Radiology Physics CH 1 : Discovery Of X-Ray
X-rays were discovered by WC Roentgen, the German physicist in 1895 when he was investigating the conduction of electricity through gases at low pressure in glass tubes. He noticed that the positive electrodes in the tubes gave off invisible rays which made fluorescent screens (Barium platinocyanide screen kept near the tube) to glow and fogged photographic plates. The rays were highly penetrating, they passed through black paper and even thicker objects. They were not deflected in magnetic field. Therefore, Roentgen concluded that they were not charged particles. As their nature was not known he called them X-rays; later, they were shown to be electromagnetic radiation of very short wavelength.

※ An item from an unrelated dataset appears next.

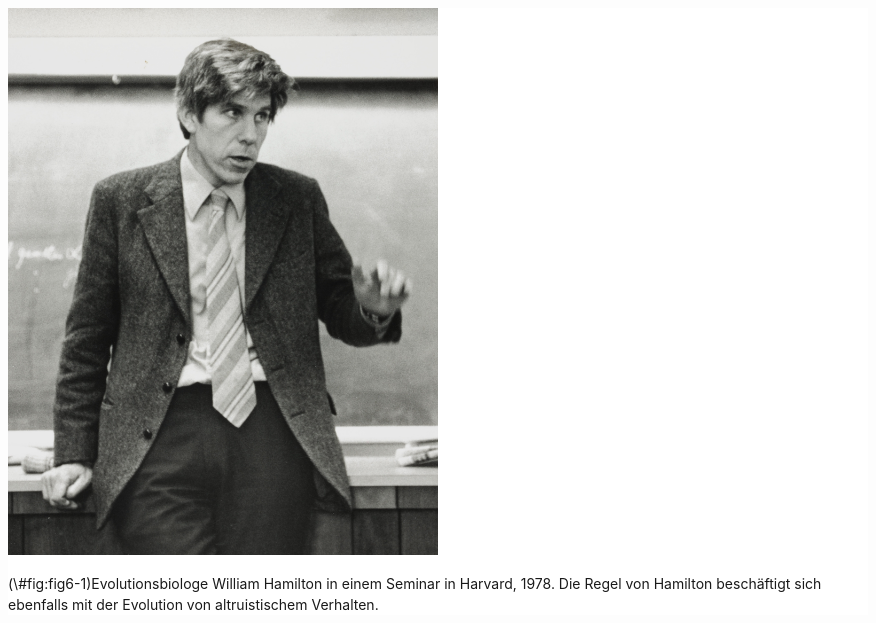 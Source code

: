 <img src="figures/fig6-1.png" alt="Evolutionsbiologe William Hamilton in einem Seminar in Harvard, 1978. Die Regel von Hamilton beschäftigt sich ebenfalls mit der Evolution von altruistischem Verhalten. " width="50%" />
<p class="caption">(\#fig:fig6-1)Evolutionsbiologe William Hamilton in einem Seminar in Harvard, 1978. Die Regel von Hamilton beschäftigt sich ebenfalls mit der Evolution von altruistischem Verhalten. </p>
</div>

Roentgen received the first Nobel prize in physics in 1901 for his discovery.
PROPERTIES OF X-RAYS
1. X-rays are electromagnetic radiation of shorter wavelength (few nm).
2. They travel in straight line with a velocity equal to light.
3. X-rays are not influenced by electric and magnetic fields.
4. X-rays penetrate through substances that are opaque to visible
light.
5. X-rays produce fluorescence in materials like calcium tungstate,
and cesium iodide, etc.
6. X-rays affect the photographic film and form latent image.
7. X-rays produce ionization and excitation in the substances through
which they pass.
8. X-rays produce chemical changes in substances through which
they pass.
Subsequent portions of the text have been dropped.